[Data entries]
==========
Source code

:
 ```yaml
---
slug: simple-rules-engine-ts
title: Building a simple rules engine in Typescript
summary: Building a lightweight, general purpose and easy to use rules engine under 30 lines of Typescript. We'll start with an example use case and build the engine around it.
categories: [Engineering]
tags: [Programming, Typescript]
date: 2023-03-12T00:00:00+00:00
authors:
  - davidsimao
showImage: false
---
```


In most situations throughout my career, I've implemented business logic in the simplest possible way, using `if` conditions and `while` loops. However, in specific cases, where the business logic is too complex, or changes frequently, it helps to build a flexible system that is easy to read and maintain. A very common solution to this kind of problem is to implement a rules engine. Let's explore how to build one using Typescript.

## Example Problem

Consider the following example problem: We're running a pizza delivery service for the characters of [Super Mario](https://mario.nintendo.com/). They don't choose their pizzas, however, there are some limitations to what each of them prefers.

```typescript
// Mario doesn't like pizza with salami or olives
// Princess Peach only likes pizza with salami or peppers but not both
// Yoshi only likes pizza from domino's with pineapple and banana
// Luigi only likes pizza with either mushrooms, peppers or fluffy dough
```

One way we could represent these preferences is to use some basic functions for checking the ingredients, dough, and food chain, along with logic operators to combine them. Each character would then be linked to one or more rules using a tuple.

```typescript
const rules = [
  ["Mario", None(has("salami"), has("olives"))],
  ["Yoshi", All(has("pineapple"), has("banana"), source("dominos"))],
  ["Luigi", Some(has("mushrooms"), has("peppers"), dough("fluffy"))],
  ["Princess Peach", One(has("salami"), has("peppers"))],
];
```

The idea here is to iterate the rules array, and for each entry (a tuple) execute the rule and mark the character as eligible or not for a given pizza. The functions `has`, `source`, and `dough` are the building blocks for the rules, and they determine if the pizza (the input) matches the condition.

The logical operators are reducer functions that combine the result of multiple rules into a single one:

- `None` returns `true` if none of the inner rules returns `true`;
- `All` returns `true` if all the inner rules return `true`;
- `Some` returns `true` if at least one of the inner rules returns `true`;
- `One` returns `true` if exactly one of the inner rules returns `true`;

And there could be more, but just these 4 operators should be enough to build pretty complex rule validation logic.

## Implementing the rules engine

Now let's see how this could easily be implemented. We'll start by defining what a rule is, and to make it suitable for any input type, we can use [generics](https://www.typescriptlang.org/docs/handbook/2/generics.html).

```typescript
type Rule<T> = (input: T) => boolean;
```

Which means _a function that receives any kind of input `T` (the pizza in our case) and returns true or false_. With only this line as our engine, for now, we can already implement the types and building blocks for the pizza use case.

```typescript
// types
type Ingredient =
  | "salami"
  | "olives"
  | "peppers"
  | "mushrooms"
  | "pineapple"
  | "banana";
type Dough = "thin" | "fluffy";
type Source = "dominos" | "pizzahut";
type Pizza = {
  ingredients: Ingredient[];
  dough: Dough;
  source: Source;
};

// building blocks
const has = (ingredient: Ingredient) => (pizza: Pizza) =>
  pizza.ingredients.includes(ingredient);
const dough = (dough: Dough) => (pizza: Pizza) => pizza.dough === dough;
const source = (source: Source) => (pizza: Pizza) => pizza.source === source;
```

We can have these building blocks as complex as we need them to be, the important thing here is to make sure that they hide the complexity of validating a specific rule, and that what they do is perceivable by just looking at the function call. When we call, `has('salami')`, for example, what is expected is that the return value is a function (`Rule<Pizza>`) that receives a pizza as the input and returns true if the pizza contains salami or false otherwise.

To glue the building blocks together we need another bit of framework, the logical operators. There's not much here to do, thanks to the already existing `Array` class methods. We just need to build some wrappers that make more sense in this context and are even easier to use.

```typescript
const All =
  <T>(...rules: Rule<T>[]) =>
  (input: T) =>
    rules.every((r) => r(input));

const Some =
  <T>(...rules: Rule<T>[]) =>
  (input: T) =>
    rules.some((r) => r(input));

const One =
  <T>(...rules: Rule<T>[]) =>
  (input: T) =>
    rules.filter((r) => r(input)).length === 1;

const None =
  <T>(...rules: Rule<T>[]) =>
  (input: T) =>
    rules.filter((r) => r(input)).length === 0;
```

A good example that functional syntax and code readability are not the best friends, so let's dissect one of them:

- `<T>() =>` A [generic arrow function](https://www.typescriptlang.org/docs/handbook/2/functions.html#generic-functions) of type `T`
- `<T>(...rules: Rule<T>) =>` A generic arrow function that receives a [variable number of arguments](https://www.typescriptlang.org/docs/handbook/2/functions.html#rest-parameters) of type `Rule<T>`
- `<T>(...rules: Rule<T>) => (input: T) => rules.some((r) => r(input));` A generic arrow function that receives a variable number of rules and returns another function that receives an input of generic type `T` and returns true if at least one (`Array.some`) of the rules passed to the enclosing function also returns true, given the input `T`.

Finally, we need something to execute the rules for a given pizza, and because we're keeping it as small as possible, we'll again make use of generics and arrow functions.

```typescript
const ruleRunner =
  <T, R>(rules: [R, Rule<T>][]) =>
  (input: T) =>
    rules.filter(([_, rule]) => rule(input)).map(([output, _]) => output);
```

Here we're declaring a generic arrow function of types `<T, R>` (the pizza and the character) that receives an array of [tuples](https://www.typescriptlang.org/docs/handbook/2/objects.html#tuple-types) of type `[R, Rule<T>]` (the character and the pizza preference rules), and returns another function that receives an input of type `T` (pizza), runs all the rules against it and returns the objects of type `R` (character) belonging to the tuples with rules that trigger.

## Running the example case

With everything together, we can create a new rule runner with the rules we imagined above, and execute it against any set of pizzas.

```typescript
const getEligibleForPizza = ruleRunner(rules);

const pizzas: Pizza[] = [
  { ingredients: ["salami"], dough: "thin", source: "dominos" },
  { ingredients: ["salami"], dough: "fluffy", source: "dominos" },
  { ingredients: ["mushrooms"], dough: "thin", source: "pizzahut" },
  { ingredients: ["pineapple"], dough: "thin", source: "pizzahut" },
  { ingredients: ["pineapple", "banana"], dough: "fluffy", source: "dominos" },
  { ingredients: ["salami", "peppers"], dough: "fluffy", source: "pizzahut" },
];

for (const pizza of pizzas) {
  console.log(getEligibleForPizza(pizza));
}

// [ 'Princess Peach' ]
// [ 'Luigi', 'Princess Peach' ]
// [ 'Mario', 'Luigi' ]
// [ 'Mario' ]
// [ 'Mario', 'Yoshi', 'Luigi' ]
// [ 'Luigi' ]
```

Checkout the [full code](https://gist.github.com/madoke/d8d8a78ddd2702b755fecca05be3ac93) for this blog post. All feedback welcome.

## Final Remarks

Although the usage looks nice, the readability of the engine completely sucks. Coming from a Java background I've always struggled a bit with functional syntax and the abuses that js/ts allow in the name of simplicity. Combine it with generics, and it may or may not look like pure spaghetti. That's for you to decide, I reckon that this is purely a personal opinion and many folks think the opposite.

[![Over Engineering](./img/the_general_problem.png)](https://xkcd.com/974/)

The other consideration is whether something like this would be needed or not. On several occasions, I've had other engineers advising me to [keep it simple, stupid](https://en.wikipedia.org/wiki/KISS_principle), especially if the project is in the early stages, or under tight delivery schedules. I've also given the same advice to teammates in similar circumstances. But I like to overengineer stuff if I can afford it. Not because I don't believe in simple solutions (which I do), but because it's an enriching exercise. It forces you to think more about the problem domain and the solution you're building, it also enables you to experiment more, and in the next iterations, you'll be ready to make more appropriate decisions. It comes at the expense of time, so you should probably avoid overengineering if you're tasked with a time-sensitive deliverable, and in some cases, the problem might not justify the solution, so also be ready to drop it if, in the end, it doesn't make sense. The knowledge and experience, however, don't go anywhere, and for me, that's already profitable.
==========
May I have the entries returned exactly, with every line in place?

**Solution to this exercise**
Source code

:
 ```yaml
---
slug: simple-rules-engine-ts
title: Building a simple rules engine in Typescript
summary: Building a lightweight, general purpose and easy to use rules engine under 30 lines of Typescript. We'll start with an example use case and build the engine around it.
categories: [Engineering]
tags: [Programming, Typescript]
date: 2023-03-12T00:00:00+00:00
authors:
  - davidsimao
showImage: false
---
```


In most situations throughout my career, I've implemented business logic in the simplest possible way, using `if` conditions and `while` loops. However, in specific cases, where the business logic is too complex, or changes frequently, it helps to build a flexible system that is easy to read and maintain. A very common solution to this kind of problem is to implement a rules engine. Let's explore how to build one using Typescript.

## Example Problem

Consider the following example problem: We're running a pizza delivery service for the characters of [Super Mario](https://mario.nintendo.com/). They don't choose their pizzas, however, there are some limitations to what each of them prefers.

```typescript
// Mario doesn't like pizza with salami or olives
// Princess Peach only likes pizza with salami or peppers but not both
// Yoshi only likes pizza from domino's with pineapple and banana
// Luigi only likes pizza with either mushrooms, peppers or fluffy dough
```

One way we could represent these preferences is to use some basic functions for checking the ingredients, dough, and food chain, along with logic operators to combine them. Each character would then be linked to one or more rules using a tuple.

```typescript
const rules = [
  ["Mario", None(has("salami"), has("olives"))],
  ["Yoshi", All(has("pineapple"), has("banana"), source("dominos"))],
  ["Luigi", Some(has("mushrooms"), has("peppers"), dough("fluffy"))],
  ["Princess Peach", One(has("salami"), has("peppers"))],
];
```

The idea here is to iterate the rules array, and for each entry (a tuple) execute the rule and mark the character as eligible or not for a given pizza. The functions `has`, `source`, and `dough` are the building blocks for the rules, and they determine if the pizza (the input) matches the condition.

The logical operators are reducer functions that combine the result of multiple rules into a single one:

- `None` returns `true` if none of the inner rules returns `true`;
- `All` returns `true` if all the inner rules return `true`;
- `Some` returns `true` if at least one of the inner rules returns `true`;
- `One` returns `true` if exactly one of the inner rules returns `true`;

And there could be more, but just these 4 operators should be enough to build pretty complex rule validation logic.

## Implementing the rules engine

Now let's see how this could easily be implemented. We'll start by defining what a rule is, and to make it suitable for any input type, we can use [generics](https://www.typescriptlang.org/docs/handbook/2/generics.html).

```typescript
type Rule<T> = (input: T) => boolean;
```

Which means _a function that receives any kind of input `T` (the pizza in our case) and returns true or false_. With only this line as our engine, for now, we can already implement the types and building blocks for the pizza use case.

```typescript
// types
type Ingredient =
  | "salami"
  | "olives"
  | "peppers"
  | "mushrooms"
  | "pineapple"
  | "banana";
type Dough = "thin" | "fluffy";
type Source = "dominos" | "pizzahut";
type Pizza = {
  ingredients: Ingredient[];
  dough: Dough;
  source: Source;
};

// building blocks
const has = (ingredient: Ingredient) => (pizza: Pizza) =>
  pizza.ingredients.includes(ingredient);
const dough = (dough: Dough) => (pizza: Pizza) => pizza.dough === dough;
const source = (source: Source) => (pizza: Pizza) => pizza.source === source;
```

We can have these building blocks as complex as we need them to be, the important thing here is to make sure that they hide the complexity of validating a specific rule, and that what they do is perceivable by just looking at the function call. When we call, `has('salami')`, for example, what is expected is that the return value is a function (`Rule<Pizza>`) that receives a pizza as the input and returns true if the pizza contains salami or false otherwise.

To glue the building blocks together we need another bit of framework, the logical operators. There's not much here to do, thanks to the already existing `Array` class methods. We just need to build some wrappers that make more sense in this context and are even easier to use.

```typescript
const All =
  <T>(...rules: Rule<T>[]) =>
  (input: T) =>
    rules.every((r) => r(input));

const Some =
  <T>(...rules: Rule<T>[]) =>
  (input: T) =>
    rules.some((r) => r(input));

const One =
  <T>(...rules: Rule<T>[]) =>
  (input: T) =>
    rules.filter((r) => r(input)).length === 1;

const None =
  <T>(...rules: Rule<T>[]) =>
  (input: T) =>
    rules.filter((r) => r(input)).length === 0;
```

A good example that functional syntax and code readability are not the best friends, so let's dissect one of them:

- `<T>() =>` A [generic arrow function](https://www.typescriptlang.org/docs/handbook/2/functions.html#generic-functions) of type `T`
- `<T>(...rules: Rule<T>) =>` A generic arrow function that receives a [variable number of arguments](https://www.typescriptlang.org/docs/handbook/2/functions.html#rest-parameters) of type `Rule<T>`
- `<T>(...rules: Rule<T>) => (input: T) => rules.some((r) => r(input));` A generic arrow function that receives a variable number of rules and returns another function that receives an input of generic type `T` and returns true if at least one (`Array.some`) of the rules passed to the enclosing function also returns true, given the input `T`.

Finally, we need something to execute the rules for a given pizza, and because we're keeping it as small as possible, we'll again make use of generics and arrow functions.

```typescript
const ruleRunner =
  <T, R>(rules: [R, Rule<T>][]) =>
  (input: T) =>
    rules.filter(([_, rule]) => rule(input)).map(([output, _]) => output);
```

Here we're declaring a generic arrow function of types `<T, R>` (the pizza and the character) that receives an array of [tuples](https://www.typescriptlang.org/docs/handbook/2/objects.html#tuple-types) of type `[R, Rule<T>]` (the character and the pizza preference rules), and returns another function that receives an input of type `T` (pizza), runs all the rules against it and returns the objects of type `R` (character) belonging to the tuples with rules that trigger.

## Running the example case

With everything together, we can create a new rule runner with the rules we imagined above, and execute it against any set of pizzas.

```typescript
const getEligibleForPizza = ruleRunner(rules);

const pizzas: Pizza[] = [
  { ingredients: ["salami"], dough: "thin", source: "dominos" },
  { ingredients: ["salami"], dough: "fluffy", source: "dominos" },
  { ingredients: ["mushrooms"], dough: "thin", source: "pizzahut" },
  { ingredients: ["pineapple"], dough: "thin", source: "pizzahut" },
  { ingredients: ["pineapple", "banana"], dough: "fluffy", source: "dominos" },
  { ingredients: ["salami", "peppers"], dough: "fluffy", source: "pizzahut" },
];

for (const pizza of pizzas) {
  console.log(getEligibleForPizza(pizza));
}

// [ 'Princess Peach' ]
// [ 'Luigi', 'Princess Peach' ]
// [ 'Mario', 'Luigi' ]
// [ 'Mario' ]
// [ 'Mario', 'Yoshi', 'Luigi' ]
// [ 'Luigi' ]
```

Checkout the [full code](https://gist.github.com/madoke/d8d8a78ddd2702b755fecca05be3ac93) for this blog post. All feedback welcome.

## Final Remarks

Although the usage looks nice, the readability of the engine completely sucks. Coming from a Java background I've always struggled a bit with functional syntax and the abuses that js/ts allow in the name of simplicity. Combine it with generics, and it may or may not look like pure spaghetti. That's for you to decide, I reckon that this is purely a personal opinion and many folks think the opposite.

[![Over Engineering](./img/the_general_problem.png)](https://xkcd.com/974/)

The other consideration is whether something like this would be needed or not. On several occasions, I've had other engineers advising me to [keep it simple, stupid](https://en.wikipedia.org/wiki/KISS_principle), especially if the project is in the early stages, or under tight delivery schedules. I've also given the same advice to teammates in similar circumstances. But I like to overengineer stuff if I can afford it. Not because I don't believe in simple solutions (which I do), but because it's an enriching exercise. It forces you to think more about the problem domain and the solution you're building, it also enables you to experiment more, and in the next iterations, you'll be ready to make more appropriate decisions. It comes at the expense of time, so you should probably avoid overengineering if you're tasked with a time-sensitive deliverable, and in some cases, the problem might not justify the solution, so also be ready to drop it if, in the end, it doesn't make sense. The knowledge and experience, however, don't go anywhere, and for me, that's already profitable.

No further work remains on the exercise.